A Son’s Love, Part II
“He has made everything beautiful in its time. He has also set eternity in the human heart, yet no one can fathom what God has done from beginning to end.” Ecclesiastes 3:11
Over the following months I asked about our sordid family history. From her prodigious quantity of photo albums, I began posting and rotating photos – many unfamiliar – onto a corkboard next to her head. I discovered a cache of farm animal photos, close-ups of cows, a horse, her beloved Belgian dog. I learned that during WWII, my grandfather purchased a farm. My mother didn’t like the farm, the chickens, the horse that galloped to the far end of the meadow as she approached. Being out of town made it difficult for her to visit her friends.
In October, I strung colored lights around her double window. Significantly, we could turn off all the room lights, leaving the soft glow of the colored lights, by which I would read after she fell asleep. By November, Hospice joined in. They liked my mother because she could carry on a conversation.
December: her interactions became fewer, being present, but saying little. I had kept a spiral tablet on which I recorded the days’ events and conversations. One night she abruptly sat up, looked at me straight in the eyes, her pupils black, haunting. “I need four more cows,” she exclaimed, before falling back asleep. Having recorded her usual conversations, I thought she might be losing her way.
A few days later as the staff changed her gown and bedding, at nearly 6:30 am, mother, sitting upright looked me in the eye, a message to give her privacy.
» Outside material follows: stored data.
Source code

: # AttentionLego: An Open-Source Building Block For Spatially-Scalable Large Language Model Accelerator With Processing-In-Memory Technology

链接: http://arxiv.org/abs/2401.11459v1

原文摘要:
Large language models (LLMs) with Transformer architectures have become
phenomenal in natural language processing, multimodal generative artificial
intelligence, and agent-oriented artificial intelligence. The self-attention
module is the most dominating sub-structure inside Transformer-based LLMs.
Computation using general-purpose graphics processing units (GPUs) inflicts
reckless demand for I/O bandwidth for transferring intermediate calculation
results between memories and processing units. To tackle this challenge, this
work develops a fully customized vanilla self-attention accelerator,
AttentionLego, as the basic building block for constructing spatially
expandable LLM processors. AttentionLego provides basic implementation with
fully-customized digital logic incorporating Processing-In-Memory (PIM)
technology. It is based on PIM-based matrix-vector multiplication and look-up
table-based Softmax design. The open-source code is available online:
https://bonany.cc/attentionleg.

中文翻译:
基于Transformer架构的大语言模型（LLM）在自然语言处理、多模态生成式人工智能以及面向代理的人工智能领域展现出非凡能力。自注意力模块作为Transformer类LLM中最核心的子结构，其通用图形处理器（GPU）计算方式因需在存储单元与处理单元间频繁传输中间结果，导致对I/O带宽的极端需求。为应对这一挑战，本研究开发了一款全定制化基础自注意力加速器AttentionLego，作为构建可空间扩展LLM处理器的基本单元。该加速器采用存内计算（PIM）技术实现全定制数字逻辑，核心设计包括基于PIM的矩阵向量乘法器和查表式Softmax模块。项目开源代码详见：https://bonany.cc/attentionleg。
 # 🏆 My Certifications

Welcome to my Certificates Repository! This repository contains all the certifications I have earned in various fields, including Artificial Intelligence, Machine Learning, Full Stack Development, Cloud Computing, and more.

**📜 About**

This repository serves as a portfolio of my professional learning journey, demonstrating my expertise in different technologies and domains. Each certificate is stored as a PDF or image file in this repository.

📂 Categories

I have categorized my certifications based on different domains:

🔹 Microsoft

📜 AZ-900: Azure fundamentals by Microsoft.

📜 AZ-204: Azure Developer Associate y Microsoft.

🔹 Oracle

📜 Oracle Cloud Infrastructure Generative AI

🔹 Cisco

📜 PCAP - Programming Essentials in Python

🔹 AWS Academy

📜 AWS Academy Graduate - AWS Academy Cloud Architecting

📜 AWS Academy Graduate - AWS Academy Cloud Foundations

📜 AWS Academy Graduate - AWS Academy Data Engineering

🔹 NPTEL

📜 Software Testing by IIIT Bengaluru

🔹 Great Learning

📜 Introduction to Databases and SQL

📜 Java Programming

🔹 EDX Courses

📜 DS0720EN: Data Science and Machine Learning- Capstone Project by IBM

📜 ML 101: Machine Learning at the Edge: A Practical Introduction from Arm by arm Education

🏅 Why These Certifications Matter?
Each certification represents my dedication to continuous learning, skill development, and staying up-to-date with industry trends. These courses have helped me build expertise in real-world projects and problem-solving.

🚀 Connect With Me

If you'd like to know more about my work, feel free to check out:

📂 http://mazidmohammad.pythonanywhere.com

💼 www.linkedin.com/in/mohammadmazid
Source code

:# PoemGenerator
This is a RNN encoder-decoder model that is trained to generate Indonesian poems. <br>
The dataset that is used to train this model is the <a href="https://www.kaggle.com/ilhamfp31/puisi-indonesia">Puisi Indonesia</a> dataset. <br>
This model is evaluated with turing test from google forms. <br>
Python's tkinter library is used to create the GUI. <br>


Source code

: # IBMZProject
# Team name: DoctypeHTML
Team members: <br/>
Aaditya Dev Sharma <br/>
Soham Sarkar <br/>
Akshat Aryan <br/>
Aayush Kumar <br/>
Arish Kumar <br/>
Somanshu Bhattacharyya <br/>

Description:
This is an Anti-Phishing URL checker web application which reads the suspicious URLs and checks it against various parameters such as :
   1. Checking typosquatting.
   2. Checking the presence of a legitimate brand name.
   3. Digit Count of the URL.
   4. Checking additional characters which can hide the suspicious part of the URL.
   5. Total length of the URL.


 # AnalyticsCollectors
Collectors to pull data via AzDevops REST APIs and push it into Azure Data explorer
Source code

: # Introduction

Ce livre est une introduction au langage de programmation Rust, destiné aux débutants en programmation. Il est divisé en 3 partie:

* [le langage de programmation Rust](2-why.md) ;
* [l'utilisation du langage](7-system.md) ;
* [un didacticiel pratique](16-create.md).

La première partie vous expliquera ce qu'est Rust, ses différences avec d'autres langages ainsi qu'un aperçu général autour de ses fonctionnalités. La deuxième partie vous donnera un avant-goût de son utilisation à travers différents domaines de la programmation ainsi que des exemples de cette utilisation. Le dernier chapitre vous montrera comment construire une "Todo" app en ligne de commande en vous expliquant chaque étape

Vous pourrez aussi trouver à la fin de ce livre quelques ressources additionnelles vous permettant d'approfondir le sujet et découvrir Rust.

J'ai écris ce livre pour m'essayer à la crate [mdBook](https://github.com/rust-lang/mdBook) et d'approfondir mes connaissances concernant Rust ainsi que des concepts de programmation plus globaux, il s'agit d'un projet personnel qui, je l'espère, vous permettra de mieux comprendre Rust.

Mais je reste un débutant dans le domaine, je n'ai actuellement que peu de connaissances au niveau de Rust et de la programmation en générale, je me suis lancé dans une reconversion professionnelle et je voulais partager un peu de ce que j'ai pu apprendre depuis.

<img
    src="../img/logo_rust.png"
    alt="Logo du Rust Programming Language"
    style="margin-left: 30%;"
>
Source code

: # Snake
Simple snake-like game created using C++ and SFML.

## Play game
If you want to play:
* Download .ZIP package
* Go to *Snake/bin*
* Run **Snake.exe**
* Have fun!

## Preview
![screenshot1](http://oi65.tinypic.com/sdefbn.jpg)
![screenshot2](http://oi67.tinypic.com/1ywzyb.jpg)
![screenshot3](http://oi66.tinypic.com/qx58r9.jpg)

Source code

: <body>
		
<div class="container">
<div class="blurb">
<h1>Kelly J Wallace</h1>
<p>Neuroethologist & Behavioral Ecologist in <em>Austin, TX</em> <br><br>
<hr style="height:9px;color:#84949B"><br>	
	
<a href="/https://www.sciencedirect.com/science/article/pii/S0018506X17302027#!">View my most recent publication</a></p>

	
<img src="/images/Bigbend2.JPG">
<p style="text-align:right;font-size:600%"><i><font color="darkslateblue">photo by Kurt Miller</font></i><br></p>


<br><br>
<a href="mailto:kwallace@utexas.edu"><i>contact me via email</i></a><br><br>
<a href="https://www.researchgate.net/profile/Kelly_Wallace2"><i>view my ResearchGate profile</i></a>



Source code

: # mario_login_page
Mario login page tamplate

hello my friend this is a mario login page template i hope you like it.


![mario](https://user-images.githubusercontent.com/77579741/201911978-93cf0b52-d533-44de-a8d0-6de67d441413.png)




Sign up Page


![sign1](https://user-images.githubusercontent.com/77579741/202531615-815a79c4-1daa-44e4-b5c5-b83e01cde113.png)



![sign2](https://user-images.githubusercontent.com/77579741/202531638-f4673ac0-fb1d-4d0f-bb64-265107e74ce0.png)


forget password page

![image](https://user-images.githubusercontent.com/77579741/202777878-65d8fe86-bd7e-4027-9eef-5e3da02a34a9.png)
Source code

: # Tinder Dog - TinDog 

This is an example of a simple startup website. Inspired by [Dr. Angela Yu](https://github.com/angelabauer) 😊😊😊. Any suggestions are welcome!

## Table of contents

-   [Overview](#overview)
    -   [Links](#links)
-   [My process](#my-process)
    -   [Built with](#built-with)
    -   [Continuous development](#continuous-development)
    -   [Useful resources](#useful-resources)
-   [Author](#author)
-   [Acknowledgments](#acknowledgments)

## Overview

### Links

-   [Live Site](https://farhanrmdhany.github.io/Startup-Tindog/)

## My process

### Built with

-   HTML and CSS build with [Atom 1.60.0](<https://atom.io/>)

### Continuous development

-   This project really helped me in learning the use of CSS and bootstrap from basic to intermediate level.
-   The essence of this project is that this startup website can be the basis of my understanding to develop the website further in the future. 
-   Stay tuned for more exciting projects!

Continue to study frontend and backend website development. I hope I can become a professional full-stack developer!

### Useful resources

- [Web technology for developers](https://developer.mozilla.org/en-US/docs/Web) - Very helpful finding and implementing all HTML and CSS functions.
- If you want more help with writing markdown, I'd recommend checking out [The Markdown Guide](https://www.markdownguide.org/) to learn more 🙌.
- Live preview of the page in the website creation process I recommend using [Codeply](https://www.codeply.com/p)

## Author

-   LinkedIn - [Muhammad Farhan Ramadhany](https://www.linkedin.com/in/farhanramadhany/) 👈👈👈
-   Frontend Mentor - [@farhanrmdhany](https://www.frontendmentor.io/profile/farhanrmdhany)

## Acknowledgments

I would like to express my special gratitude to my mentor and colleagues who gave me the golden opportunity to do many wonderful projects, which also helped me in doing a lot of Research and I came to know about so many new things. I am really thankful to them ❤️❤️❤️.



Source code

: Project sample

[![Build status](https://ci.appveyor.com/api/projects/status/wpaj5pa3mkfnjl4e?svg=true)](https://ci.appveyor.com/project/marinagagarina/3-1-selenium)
Stepping into the nearby bath, I puttered a little; ran hot water over a washcloth. Staff walked behind me into the hallway. I moved to the foot of the bed. She preferred having her feet exposed while sleeping. I wiped her feet with the warm washcloth. Perhaps this was my apology for hanging around.
I sat facing her near the bed. Her head moved slightly, and she died. In those few moments I understood we were a part of something bigger.
One of the aides entered with mother’s morning tea. “She’s dead,” I said to the aide, incredulous, because she had been there only a short time earlier.
My need to record this mundane account stems from “I need four more cows,” mentioned four days earlier. My mother died on December 22, 2010, the date of my brother’s birthday. There is more: Mother’s funeral was December 28, which was her birthday. During her funeral we appropriately sang, “Happy Birthday.” Though not consciously aware, at that time, the “something bigger” evidenced in the position on the calendar of her death and funeral: December 25, three days after she died, and three days before her funeral-birthday. Father, Son and Holy Spirit brought us two together in reconciliation, forgiveness and love.